Thursday 5 January 2017

Israel continues to be unfairly singled out by Un and the world

Alan Landau takes the words right out of my mouth in his letter to the editor of the South China Morning Post on 3 January.  I'd been planning a letter of my own pretty much along the same lines, but had not got around to it.
Good on Mr Landau!
Yonden Lhatoo rhetorically asks in his column (“Israel’s perplexing hold over America allows it to treat global opinion with contempt”, December 29), what it is about Israel that entitles it to treat the collective will of the world with contempt and defy the UN.
The answer is that Israel continues to be unfairly singled out by the world and the UN in the most biased fashion.
While the Security Council reprimands Israel, two permanent members of that council, China and Russia, are themselves occupying powers. China occupies Tibet and Russia occupies, just most recently, Crimea.
These are just two of the most brazen examples of UN members that occupy territory.
There are literally 200 disputed territories in the world, including Cyprus, which Turkey partially occupies, and Western Sahara, which Morocco occupies. Yet, the UN singularly decries Israel’s so-called occupation of “Palestinian territories”.
Are these territories in fact “occupied”? The facts are clear. Israel took these lands in a defensive war in 1967 from Jordan, not from the Palestinians. The UN offered the Palestinians a country in 1947, but the Palestinians rejected it. Palestinian land was not taken, because there was not then, nor has there ever been, a sovereign country called Palestine.
Even conceding these lands as “occupied”, it has been Israel, time and time again, that has offered peaceful resolutions to the conflict, including painful territorial concessions. In 2000, Israel offered more than 90 per cent of the West Bank and Gaza Strip. Yasser Arafat simply rejected the offer.
In 2008, Israel offered nearly 100 per cent of the West Bank and Gaza Strip, including east Jerusalem, but the Palestinians again rejected it. In 2005, Israel unilaterally withdrew from Gaza. The Palestinian response was to launch more than 10,000 rockets and missiles into Israel over the course of the last 10 years.

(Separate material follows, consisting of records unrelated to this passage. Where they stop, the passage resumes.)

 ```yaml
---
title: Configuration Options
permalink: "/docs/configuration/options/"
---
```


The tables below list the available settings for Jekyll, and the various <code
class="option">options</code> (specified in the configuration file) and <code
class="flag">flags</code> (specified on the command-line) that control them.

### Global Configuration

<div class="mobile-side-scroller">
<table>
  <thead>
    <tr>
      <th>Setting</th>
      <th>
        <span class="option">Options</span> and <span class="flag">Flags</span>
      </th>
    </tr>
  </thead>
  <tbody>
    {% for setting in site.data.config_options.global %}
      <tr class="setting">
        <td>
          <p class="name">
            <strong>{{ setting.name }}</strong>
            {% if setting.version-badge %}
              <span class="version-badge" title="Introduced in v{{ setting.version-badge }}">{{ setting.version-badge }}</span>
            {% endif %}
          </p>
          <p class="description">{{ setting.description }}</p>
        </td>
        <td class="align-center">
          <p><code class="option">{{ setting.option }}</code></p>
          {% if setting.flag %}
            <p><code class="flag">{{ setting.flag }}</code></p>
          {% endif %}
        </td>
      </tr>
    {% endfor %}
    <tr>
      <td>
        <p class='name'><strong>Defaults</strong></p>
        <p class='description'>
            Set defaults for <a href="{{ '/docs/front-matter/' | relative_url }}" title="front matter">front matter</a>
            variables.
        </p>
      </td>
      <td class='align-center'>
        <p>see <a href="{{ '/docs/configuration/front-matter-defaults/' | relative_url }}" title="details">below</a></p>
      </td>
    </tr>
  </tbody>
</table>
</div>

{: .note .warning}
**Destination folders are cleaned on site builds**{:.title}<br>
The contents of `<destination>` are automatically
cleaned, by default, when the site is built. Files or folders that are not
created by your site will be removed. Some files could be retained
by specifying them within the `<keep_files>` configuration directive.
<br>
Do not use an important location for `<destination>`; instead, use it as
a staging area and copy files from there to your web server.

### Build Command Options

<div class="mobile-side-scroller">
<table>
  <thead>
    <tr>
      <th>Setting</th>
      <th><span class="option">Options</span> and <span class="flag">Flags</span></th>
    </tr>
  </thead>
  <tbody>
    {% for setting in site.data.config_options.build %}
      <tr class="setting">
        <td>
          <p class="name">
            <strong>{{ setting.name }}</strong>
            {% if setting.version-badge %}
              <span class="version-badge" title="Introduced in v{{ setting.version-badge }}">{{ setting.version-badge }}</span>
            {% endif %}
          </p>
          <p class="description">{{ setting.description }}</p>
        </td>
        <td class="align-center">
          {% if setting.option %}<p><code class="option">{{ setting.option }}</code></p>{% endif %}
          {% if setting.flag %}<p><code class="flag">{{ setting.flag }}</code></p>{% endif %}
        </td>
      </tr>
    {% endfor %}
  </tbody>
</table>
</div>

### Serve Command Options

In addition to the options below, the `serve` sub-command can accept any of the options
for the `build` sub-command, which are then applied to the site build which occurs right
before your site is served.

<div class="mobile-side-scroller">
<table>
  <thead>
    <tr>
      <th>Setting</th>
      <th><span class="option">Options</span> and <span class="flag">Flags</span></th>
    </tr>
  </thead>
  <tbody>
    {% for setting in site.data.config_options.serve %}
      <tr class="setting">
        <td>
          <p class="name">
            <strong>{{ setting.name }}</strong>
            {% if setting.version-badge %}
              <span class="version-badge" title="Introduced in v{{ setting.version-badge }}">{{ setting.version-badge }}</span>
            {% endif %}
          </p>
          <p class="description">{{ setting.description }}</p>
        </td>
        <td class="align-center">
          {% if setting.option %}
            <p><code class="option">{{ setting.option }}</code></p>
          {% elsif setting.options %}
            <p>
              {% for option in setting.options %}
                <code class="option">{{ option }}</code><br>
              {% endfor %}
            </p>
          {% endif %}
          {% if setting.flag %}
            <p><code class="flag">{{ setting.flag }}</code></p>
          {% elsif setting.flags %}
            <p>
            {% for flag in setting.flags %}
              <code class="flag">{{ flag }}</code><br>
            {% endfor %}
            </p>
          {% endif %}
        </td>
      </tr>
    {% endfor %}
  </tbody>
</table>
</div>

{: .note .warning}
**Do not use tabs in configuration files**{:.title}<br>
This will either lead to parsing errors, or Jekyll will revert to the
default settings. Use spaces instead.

Israel deems the UN biased. The UN Human Rights Council is another prime example. Since its founding in 2006, it has condemned Israel more than 60 times, while condemning every country in the entire world collectively only a dozen times. No rational person could possibly believe that Israel is a greater violator of human rights than North Korea and Syria, but the UN seems to think so.
Lhatoo suggests that the US Congress is “Israel-occupied territory”, but it is not the US Congress that is occupied by Israel, it is the UN that is occupied by the Palestinians.